##### Material to process
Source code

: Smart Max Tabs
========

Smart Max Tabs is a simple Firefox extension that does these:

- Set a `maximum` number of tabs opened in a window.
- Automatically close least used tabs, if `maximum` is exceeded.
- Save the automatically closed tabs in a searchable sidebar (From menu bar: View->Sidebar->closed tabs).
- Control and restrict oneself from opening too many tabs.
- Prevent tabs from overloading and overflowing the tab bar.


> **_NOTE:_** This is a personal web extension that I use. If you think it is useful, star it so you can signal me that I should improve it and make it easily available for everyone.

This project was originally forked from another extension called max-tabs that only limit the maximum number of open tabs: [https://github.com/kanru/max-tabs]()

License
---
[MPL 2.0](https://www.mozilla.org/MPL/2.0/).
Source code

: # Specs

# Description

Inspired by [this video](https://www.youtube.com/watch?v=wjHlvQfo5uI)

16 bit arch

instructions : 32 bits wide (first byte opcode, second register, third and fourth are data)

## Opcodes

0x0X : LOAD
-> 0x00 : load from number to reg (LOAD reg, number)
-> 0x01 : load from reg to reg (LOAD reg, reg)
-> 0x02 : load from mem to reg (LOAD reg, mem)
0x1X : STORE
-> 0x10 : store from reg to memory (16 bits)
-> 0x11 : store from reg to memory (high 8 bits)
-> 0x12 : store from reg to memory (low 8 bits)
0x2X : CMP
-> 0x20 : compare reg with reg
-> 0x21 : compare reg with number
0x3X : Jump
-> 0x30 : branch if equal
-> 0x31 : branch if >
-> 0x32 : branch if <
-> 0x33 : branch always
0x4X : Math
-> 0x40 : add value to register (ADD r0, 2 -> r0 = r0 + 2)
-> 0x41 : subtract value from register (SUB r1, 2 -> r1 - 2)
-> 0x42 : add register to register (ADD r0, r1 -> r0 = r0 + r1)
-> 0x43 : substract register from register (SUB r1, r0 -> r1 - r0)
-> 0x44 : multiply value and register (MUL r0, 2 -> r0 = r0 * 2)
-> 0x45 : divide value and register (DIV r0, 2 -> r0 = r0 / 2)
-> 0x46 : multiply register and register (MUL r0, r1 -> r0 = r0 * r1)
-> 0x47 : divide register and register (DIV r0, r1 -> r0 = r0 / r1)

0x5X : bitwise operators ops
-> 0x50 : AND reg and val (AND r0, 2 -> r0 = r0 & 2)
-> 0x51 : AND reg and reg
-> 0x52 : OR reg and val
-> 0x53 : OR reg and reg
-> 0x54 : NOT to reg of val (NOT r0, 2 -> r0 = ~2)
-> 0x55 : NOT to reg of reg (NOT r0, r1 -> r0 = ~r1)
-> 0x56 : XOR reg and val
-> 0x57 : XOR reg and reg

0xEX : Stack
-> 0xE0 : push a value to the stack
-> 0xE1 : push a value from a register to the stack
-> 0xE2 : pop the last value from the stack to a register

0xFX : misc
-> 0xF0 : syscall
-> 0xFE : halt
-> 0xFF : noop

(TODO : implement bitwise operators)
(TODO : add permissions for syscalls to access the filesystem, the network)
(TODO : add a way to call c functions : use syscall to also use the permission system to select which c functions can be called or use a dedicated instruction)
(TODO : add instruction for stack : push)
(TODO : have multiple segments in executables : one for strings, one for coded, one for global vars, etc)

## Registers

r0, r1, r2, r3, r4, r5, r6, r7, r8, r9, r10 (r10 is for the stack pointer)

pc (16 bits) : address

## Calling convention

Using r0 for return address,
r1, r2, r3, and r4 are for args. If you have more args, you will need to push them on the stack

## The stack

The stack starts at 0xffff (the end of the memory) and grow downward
##########
_Your instructions_
Every record must appear in the answer exactly as written.

_Exercise output_
Source code

: Smart Max Tabs
========

Smart Max Tabs is a simple Firefox extension that does these:

- Set a `maximum` number of tabs opened in a window.
- Automatically close least used tabs, if `maximum` is exceeded.
- Save the automatically closed tabs in a searchable sidebar (From menu bar: View->Sidebar->closed tabs).
- Control and restrict oneself from opening too many tabs.
- Prevent tabs from overloading and overflowing the tab bar.


> **_NOTE:_** This is a personal web extension that I use. If you think it is useful, star it so you can signal me that I should improve it and make it easily available for everyone.

This project was originally forked from another extension called max-tabs that only limit the maximum number of open tabs: [https://github.com/kanru/max-tabs]()

License
---
[MPL 2.0](https://www.mozilla.org/MPL/2.0/).
Source code

: # Specs

# Description

Inspired by [this video](https://www.youtube.com/watch?v=wjHlvQfo5uI)

16 bit arch

instructions : 32 bits wide (first byte opcode, second register, third and fourth are data)

## Opcodes

0x0X : LOAD
-> 0x00 : load from number to reg (LOAD reg, number)
-> 0x01 : load from reg to reg (LOAD reg, reg)
-> 0x02 : load from mem to reg (LOAD reg, mem)
0x1X : STORE
-> 0x10 : store from reg to memory (16 bits)
-> 0x11 : store from reg to memory (high 8 bits)
-> 0x12 : store from reg to memory (low 8 bits)
0x2X : CMP
-> 0x20 : compare reg with reg
-> 0x21 : compare reg with number
0x3X : Jump
-> 0x30 : branch if equal
-> 0x31 : branch if >
-> 0x32 : branch if <
-> 0x33 : branch always
0x4X : Math
-> 0x40 : add value to register (ADD r0, 2 -> r0 = r0 + 2)
-> 0x41 : subtract value from register (SUB r1, 2 -> r1 - 2)
-> 0x42 : add register to register (ADD r0, r1 -> r0 = r0 + r1)
-> 0x43 : substract register from register (SUB r1, r0 -> r1 - r0)
-> 0x44 : multiply value and register (MUL r0, 2 -> r0 = r0 * 2)
-> 0x45 : divide value and register (DIV r0, 2 -> r0 = r0 / 2)
-> 0x46 : multiply register and register (MUL r0, r1 -> r0 = r0 * r1)
-> 0x47 : divide register and register (DIV r0, r1 -> r0 = r0 / r1)

0x5X : bitwise operators ops
-> 0x50 : AND reg and val (AND r0, 2 -> r0 = r0 & 2)
-> 0x51 : AND reg and reg
-> 0x52 : OR reg and val
-> 0x53 : OR reg and reg
-> 0x54 : NOT to reg of val (NOT r0, 2 -> r0 = ~2)
-> 0x55 : NOT to reg of reg (NOT r0, r1 -> r0 = ~r1)
-> 0x56 : XOR reg and val
-> 0x57 : XOR reg and reg

0xEX : Stack
-> 0xE0 : push a value to the stack
-> 0xE1 : push a value from a register to the stack
-> 0xE2 : pop the last value from the stack to a register

0xFX : misc
-> 0xF0 : syscall
-> 0xFE : halt
-> 0xFF : noop

(TODO : implement bitwise operators)
(TODO : add permissions for syscalls to access the filesystem, the network)
(TODO : add a way to call c functions : use syscall to also use the permission system to select which c functions can be called or use a dedicated instruction)
(TODO : add instruction for stack : push)
(TODO : have multiple segments in executables : one for strings, one for coded, one for global vars, etc)

## Registers

r0, r1, r2, r3, r4, r5, r6, r7, r8, r9, r10 (r10 is for the stack pointer)

pc (16 bits) : address

## Calling convention

Using r0 for return address,
r1, r2, r3, and r4 are for args. If you have more args, you will need to push them on the stack

## The stack

The stack starts at 0xffff (the end of the memory) and grow downward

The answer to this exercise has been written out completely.